About this task. Only a number is wanted: how many lines in the records below contain "cada"?

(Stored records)

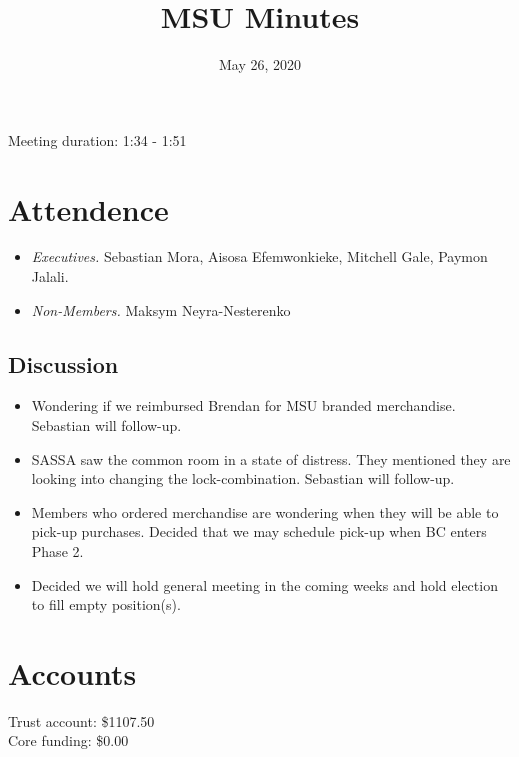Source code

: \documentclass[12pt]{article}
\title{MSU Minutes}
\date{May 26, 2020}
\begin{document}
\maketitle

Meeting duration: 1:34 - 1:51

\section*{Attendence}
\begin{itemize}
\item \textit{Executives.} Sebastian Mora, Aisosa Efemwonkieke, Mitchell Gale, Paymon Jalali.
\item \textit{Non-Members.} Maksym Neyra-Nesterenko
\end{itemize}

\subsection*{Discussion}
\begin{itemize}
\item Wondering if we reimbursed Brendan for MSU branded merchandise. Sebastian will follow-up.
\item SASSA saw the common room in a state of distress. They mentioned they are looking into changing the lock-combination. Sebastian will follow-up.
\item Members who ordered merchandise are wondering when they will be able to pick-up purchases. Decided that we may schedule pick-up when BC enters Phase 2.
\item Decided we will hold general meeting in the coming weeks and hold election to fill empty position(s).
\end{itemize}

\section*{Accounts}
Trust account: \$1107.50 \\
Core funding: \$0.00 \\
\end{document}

...

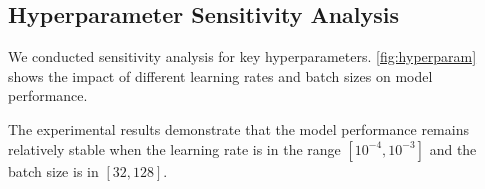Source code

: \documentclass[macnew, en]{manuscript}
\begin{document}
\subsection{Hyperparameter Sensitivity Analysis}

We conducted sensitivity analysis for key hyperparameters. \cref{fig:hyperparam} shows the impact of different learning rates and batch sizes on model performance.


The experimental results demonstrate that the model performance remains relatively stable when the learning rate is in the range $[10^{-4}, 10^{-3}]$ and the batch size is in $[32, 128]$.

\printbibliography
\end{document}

* * *

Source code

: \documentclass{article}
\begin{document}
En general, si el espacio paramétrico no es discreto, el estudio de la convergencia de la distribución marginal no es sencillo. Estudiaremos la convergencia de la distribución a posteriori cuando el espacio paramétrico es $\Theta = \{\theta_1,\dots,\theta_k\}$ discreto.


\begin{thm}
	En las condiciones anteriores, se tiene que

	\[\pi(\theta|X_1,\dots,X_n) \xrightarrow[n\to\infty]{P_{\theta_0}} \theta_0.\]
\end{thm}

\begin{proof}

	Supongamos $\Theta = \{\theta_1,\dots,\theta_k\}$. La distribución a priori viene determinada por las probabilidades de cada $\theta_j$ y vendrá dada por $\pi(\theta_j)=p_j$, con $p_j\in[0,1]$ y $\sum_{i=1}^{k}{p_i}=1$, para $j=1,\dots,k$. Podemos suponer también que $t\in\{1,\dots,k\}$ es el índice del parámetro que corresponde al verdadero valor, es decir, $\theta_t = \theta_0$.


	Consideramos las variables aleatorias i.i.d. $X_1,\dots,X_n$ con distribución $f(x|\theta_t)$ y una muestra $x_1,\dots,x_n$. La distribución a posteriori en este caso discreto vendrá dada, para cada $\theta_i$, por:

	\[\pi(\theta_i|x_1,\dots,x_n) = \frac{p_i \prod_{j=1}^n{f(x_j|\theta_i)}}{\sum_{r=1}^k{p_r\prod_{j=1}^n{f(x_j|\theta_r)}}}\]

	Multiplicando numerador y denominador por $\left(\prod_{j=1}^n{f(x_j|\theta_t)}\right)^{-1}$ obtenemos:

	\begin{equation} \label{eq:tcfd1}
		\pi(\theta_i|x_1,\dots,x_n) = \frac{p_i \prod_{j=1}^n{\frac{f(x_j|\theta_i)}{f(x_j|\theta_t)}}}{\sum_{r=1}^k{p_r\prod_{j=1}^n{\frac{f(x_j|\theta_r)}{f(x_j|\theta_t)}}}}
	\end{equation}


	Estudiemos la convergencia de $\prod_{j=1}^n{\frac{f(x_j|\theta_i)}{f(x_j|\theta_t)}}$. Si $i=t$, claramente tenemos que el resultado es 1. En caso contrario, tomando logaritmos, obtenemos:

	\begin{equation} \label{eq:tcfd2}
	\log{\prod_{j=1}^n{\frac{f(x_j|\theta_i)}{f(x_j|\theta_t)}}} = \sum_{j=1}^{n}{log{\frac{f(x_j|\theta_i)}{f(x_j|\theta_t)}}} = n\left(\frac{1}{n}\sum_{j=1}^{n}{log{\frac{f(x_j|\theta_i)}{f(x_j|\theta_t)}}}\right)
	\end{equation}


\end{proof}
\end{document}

Answer to the exercise. 2